*** Opening of MATERIAL SHOWN ***

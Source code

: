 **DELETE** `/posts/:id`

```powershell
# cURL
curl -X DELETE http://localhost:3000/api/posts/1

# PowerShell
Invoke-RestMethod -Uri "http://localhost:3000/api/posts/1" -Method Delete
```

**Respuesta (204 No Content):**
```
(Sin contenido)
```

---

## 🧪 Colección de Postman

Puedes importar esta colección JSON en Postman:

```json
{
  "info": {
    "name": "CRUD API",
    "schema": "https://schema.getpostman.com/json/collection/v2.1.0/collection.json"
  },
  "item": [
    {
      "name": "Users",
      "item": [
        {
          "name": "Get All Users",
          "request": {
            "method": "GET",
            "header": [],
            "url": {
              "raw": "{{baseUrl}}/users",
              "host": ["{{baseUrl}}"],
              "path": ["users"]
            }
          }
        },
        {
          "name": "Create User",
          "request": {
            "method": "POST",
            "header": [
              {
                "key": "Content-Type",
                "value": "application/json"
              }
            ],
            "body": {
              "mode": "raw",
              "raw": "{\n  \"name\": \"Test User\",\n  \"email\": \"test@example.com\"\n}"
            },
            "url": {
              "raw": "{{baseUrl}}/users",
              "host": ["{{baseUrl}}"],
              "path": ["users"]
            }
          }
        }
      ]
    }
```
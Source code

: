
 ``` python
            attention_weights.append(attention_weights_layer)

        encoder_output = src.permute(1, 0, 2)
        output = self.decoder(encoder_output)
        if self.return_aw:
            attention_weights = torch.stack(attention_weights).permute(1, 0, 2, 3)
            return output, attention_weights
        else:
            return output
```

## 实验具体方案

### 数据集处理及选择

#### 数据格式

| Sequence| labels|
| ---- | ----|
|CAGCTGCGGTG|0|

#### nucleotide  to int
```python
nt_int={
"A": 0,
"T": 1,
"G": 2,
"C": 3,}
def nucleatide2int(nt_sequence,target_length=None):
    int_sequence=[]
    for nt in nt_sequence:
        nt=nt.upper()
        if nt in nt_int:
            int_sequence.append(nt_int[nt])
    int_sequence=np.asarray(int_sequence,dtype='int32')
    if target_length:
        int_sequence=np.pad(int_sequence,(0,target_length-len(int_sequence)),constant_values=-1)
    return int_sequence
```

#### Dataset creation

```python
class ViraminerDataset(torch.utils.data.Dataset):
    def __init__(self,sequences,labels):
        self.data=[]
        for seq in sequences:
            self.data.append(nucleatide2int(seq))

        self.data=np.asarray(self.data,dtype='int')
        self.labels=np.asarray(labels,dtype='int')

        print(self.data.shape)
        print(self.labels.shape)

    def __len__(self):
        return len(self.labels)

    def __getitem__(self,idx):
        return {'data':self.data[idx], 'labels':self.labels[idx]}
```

*** Close of MATERIAL SHOWN ***

• DIRECTIONS
Please repeat the records so that each one reads exactly as it does above.

• THE ANSWER
Source code

: **DELETE** `/posts/:id`

```powershell
# cURL
curl -X DELETE http://localhost:3000/api/posts/1

# PowerShell
Invoke-RestMethod -Uri "http://localhost:3000/api/posts/1" -Method Delete
```

**Respuesta (204 No Content):**
```
(Sin contenido)
```

---

## 🧪 Colección de Postman

Puedes importar esta colección JSON en Postman:

```json
{
  "info": {
    "name": "CRUD API",
    "schema": "https://schema.getpostman.com/json/collection/v2.1.0/collection.json"
  },
  "item": [
    {
      "name": "Users",
      "item": [
        {
          "name": "Get All Users",
          "request": {
            "method": "GET",
            "header": [],
            "url": {
              "raw": "{{baseUrl}}/users",
              "host": ["{{baseUrl}}"],
              "path": ["users"]
            }
          }
        },
        {
          "name": "Create User",
          "request": {
            "method": "POST",
            "header": [
              {
                "key": "Content-Type",
                "value": "application/json"
              }
            ],
            "body": {
              "mode": "raw",
              "raw": "{\n  \"name\": \"Test User\",\n  \"email\": \"test@example.com\"\n}"
            },
            "url": {
              "raw": "{{baseUrl}}/users",
              "host": ["{{baseUrl}}"],
              "path": ["users"]
            }
          }
        }
      ]
    }
```
Source code

:
 ``` python
            attention_weights.append(attention_weights_layer)

        encoder_output = src.permute(1, 0, 2)
        output = self.decoder(encoder_output)
        if self.return_aw:
            attention_weights = torch.stack(attention_weights).permute(1, 0, 2, 3)
            return output, attention_weights
        else:
            return output
```

## 实验具体方案

### 数据集处理及选择

#### 数据格式

| Sequence| labels|
| ---- | ----|
|CAGCTGCGGTG|0|

#### nucleotide  to int
```python
nt_int={
"A": 0,
"T": 1,
"G": 2,
"C": 3,}
def nucleatide2int(nt_sequence,target_length=None):
    int_sequence=[]
    for nt in nt_sequence:
        nt=nt.upper()
        if nt in nt_int:
            int_sequence.append(nt_int[nt])
    int_sequence=np.asarray(int_sequence,dtype='int32')
    if target_length:
        int_sequence=np.pad(int_sequence,(0,target_length-len(int_sequence)),constant_values=-1)
    return int_sequence
```

#### Dataset creation

```python
class ViraminerDataset(torch.utils.data.Dataset):
    def __init__(self,sequences,labels):
        self.data=[]
        for seq in sequences:
            self.data.append(nucleatide2int(seq))

        self.data=np.asarray(self.data,dtype='int')
        self.labels=np.asarray(labels,dtype='int')

        print(self.data.shape)
        print(self.labels.shape)

    def __len__(self):
        return len(self.labels)

    def __getitem__(self,idx):
        return {'data':self.data[idx], 'labels':self.labels[idx]}
```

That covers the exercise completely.